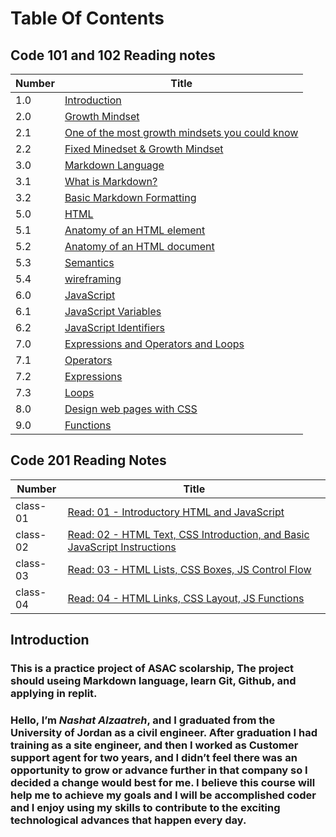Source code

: # Table Of Contents 

## Code 101 and 102 Reading notes 


Number | Title 
------------ | -------------
1.0 | [ Introduction](https://nashatalzaatreh.github.io/reading-notes/#this-is-a-practice-project-of-asac-scolarship-the-project-should-useing-markdown-language-learn-git--github-and-applying-in-replit)
2.0 | [ Growth Mindset](https://nashatalzaatreh.github.io/reading-notes/Growth)
2.1 | [ One of the most growth mindsets you could know](https://nashatalzaatreh.github.io/reading-notes/Growth#one-of-the-most-growth-mindsets-you-could-know)
2.2| [ Fixed Minedset & Growth Mindset](https://nashatalzaatreh.github.io/reading-notes/Growth#to-make-the-distinction-between-a-growth-mindset-and-a-fixed-mindset-clearer-we-have-provided-this-table-with-growth-mindset-examples-and-fixed-mindset-examples)
3.0| [Markdown Language](https://nashatalzaatreh.github.io/reading-notes/Markdown)
3.1 | [ What is Markdown?](https://nashatalzaatreh.github.io/reading-notes/Markdown#what-is-markdown)
3.2| [ Basic Markdown Formatting](https://nashatalzaatreh.github.io/reading-notes/Markdown#basic-markdown-formatting)
5.0| [HTML](https://nashatalzaatreh.github.io/reading-notes/Read03)
5.1| [Anatomy of an HTML element](https://nashatalzaatreh.github.io/reading-notes/Read03#anatomy-of-an-html-element)
5.2| [Anatomy of an HTML document](https://nashatalzaatreh.github.io/reading-notes/Read03#anatomy-of-an-html-document)
5.3| [Semantics](https://nashatalzaatreh.github.io/reading-notes/Read03#semantics)
5.4| [wireframing](https://nashatalzaatreh.github.io/reading-notes/Read03#an-introduction-to-wireframing)
6.0| [JavaScript](https://nashatalzaatreh.github.io/reading-notes/Read04)
6.1| [JavaScript Variables](https://nashatalzaatreh.github.io/reading-notes/Read04#javascript-variables)
6.2| [JavaScript Identifiers](https://nashatalzaatreh.github.io/reading-notes/Read04#javascript-identifiers)
7.0| [Expressions and Operators and Loops](https://nashatalzaatreh.github.io/reading-notes/Read05)
7.1 | [Operators](https://nashatalzaatreh.github.io/reading-notes/Read05#operators)
7.2| [Expressions](https://nashatalzaatreh.github.io/reading-notes/Read05#expressions)
7.3| [Loops](https://nashatalzaatreh.github.io/reading-notes/Read05#loops)
8.0| [Design web pages with CSS](https://nashatalzaatreh.github.io/reading-notes/Read06)
9.0 | [Functions](https://nashatalzaatreh.github.io/reading-notes/Read07)


## Code 201 Reading Notes

Number | Title 
------- | -------
class-01   | [Read: 01 - Introductory HTML and JavaScript](code201/class-01.md)
class-02    | [Read: 02 - HTML Text, CSS Introduction, and Basic JavaScript Instructions](code201/class-02.md)
class-03   | [Read: 03 - HTML Lists, CSS Boxes, JS Control Flow](code201/class-03.md)
class-04   | [Read: 04 - HTML Links, CSS Layout, JS Functions](code201/class-04.md)










## Introduction

### This is a practice project of ASAC scolarship, The project should useing Markdown language, learn Git,  Github, and applying in replit.

### Hello, I’m ***Nashat Alzaatreh***, and I graduated from the University of Jordan as a civil engineer. After graduation I had training as a site engineer, and then I worked as Customer support agent for two years, and I didn’t feel there was an opportunity to grow or advance further in that company so I decided a change would best for me. I believe this course will help me to achieve my goals and I will be accomplished coder and I enjoy using my skills to contribute to the exciting technological advances that happen every day.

= = = =

#### Requirement:
Write out the records above exactly. Begin with the first line, end with the line holding "2.0 | [ Growth", and drop the pictures.

#### Output:
Source code

: # Table Of Contents 

## Code 101 and 102 Reading notes 


Number | Title 
------------ | -------------
1.0 | [ Introduction](https://nashatalzaatreh.github.io/reading-notes/#this-is-a-practice-project-of-asac-scolarship-the-project-should-useing-markdown-language-learn-git--github-and-applying-in-replit)
2.0 | [ Growth Mindset](https://nashatalzaatreh.github.io/reading-notes/Growth)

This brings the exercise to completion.